Configuring Hitachi HD44780 Character LCD
Oftentimes we need to connect a Non-TFT LCD to a Embedded Linux board and that is completely normal. Why spend a lot of money when you can just use a relatively cheaper part. Also many a times we only need a few bits of information. A Character LCD is perfect for this.
Fig 1 - Character LCD
There are many tutorials online that can make connecting a character LCD to Raspberry PI and they use an userspace driver to make the LCD work. But what if want to:
- Use a different/Custom board. RPI is not favorable to mass production.
- Use a kernel driver.
In that case, follow along. The STM32F469 discovery board already includes a Arduino connector and a i2C connector.
Fig 2 - I2C connector on STM32F469 Discovery board
I use the I2C based expander so that I can save GPIOs. So lets first connect the GPIO expander to the LCD.
Once that is connected, plug it to the board using Female to Female jumper wire.
Enabling I2C Support
First things first, we need to enable i2C support. Remember to do so, we need to issue:
$ cd buildroot
$ make linux-menuconfig
Go to drivers->i2C Support
Fig 3 - Enable i2C support in Linux kernel
This is the overall i2C support. We also need support for a specific driver. This is for STM32F4.
Fig 4 - Enable i2C Hardware support in Linux kernel
There is something called as an auxillary display in linux kernel. These are away from mainstream devices such as
- Character LCDs (HD44780 16×2, 20×4)
- Small I²C/SPI OLEDs (SSD1306, SH1106)
They usually:
- have no framebuffer
- support text or very limited graphics
- are not driven by DRM/KMS
- are optional
How to use them is shown later on.
Fig 5 - Enable AUX display support in Linux kernel
Now we need to also enable a certain type of Aux display which in our case is HD44780 16x2 character display.

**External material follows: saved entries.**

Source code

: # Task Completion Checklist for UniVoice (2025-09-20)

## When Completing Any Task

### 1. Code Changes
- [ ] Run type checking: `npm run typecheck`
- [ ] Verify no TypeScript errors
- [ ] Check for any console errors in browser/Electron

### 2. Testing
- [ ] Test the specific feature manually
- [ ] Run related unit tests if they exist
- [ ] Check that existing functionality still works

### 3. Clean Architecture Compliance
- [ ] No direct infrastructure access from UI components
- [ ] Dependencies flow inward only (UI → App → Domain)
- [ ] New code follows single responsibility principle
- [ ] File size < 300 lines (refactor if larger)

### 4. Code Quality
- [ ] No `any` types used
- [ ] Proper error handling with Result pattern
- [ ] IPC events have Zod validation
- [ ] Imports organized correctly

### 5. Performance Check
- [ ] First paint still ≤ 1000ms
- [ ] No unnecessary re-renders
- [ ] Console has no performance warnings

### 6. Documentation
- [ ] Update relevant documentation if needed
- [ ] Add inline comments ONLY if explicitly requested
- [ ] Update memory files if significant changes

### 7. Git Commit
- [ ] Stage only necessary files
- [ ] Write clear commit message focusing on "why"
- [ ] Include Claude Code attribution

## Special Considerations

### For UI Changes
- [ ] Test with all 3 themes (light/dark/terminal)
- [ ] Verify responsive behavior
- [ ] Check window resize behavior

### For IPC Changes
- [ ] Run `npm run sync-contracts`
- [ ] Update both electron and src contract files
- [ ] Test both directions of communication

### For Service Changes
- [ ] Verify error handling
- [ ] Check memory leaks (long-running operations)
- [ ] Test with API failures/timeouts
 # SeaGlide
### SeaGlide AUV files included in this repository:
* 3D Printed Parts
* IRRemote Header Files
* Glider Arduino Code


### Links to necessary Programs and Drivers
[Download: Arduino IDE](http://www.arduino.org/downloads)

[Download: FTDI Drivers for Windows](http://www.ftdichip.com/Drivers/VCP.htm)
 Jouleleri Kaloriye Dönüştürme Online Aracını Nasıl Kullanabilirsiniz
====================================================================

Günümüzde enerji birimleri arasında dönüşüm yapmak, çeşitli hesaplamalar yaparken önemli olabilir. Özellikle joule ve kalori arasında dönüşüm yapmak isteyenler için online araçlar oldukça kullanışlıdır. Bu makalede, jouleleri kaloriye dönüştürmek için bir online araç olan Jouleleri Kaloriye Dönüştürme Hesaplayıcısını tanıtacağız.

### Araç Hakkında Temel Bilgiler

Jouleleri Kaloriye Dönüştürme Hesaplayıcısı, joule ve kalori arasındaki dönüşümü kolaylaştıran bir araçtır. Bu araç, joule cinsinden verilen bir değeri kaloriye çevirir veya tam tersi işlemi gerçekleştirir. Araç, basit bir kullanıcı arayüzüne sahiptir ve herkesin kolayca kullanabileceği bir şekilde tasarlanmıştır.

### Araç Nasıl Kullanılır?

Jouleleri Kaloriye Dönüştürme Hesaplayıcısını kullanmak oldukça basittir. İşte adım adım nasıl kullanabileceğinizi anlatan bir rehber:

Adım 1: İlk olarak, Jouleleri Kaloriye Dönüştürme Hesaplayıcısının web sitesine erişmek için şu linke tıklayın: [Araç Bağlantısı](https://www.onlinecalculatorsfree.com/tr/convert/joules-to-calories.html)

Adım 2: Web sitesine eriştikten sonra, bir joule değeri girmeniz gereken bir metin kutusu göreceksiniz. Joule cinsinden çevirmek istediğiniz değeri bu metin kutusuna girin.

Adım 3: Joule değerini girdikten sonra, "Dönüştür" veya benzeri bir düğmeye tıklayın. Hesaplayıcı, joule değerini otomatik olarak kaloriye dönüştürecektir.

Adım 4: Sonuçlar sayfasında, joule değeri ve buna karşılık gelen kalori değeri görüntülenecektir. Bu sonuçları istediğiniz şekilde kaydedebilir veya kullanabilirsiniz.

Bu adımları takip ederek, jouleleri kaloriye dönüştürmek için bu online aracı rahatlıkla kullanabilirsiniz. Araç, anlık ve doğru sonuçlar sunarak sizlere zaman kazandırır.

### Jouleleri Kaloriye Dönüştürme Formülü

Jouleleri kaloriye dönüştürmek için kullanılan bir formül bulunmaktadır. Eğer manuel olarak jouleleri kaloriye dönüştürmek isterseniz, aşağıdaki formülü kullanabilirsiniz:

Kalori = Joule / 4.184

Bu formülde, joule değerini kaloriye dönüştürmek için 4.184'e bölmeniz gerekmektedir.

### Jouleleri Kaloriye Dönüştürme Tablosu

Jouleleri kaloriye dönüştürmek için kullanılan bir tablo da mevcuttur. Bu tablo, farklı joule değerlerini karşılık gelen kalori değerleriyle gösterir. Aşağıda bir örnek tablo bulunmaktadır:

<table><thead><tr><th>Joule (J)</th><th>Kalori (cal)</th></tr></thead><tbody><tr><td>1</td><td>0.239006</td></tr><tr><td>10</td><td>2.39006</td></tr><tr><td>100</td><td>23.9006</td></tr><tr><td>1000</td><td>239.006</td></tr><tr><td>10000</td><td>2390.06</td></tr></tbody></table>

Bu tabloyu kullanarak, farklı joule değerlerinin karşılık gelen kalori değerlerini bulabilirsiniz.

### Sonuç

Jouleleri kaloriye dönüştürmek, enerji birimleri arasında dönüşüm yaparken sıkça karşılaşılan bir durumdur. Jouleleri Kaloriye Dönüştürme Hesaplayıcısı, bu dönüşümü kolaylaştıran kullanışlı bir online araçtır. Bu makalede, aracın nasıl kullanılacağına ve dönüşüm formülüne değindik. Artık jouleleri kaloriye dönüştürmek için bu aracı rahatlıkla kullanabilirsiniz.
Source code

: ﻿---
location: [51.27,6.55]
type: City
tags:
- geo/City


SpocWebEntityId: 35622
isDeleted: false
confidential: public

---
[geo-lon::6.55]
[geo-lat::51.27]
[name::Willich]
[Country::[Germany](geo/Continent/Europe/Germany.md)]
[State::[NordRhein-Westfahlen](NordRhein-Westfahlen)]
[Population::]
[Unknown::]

Fig 6 - Enable HD44780 display support in Linux kernel
Now the display in our example is not using a direct HD44780 connected to the board over GPIO. Instead there is a GPIO expander that is I2C based. GPIO expander chips do the same exact thing. They expand the GPIO over I2C bus. The host writes each gpio as a single transaction to write to the GPIO or read all GPIO in a single transaction.
Now once that is enabled, a specific type of GPIO expander is needed. PCF857x in our case it is PCF8574. Enable that support. To go a GPIO expander: go to Device Drivers->GPIO Support->I2C GPIO expander->PCF857X..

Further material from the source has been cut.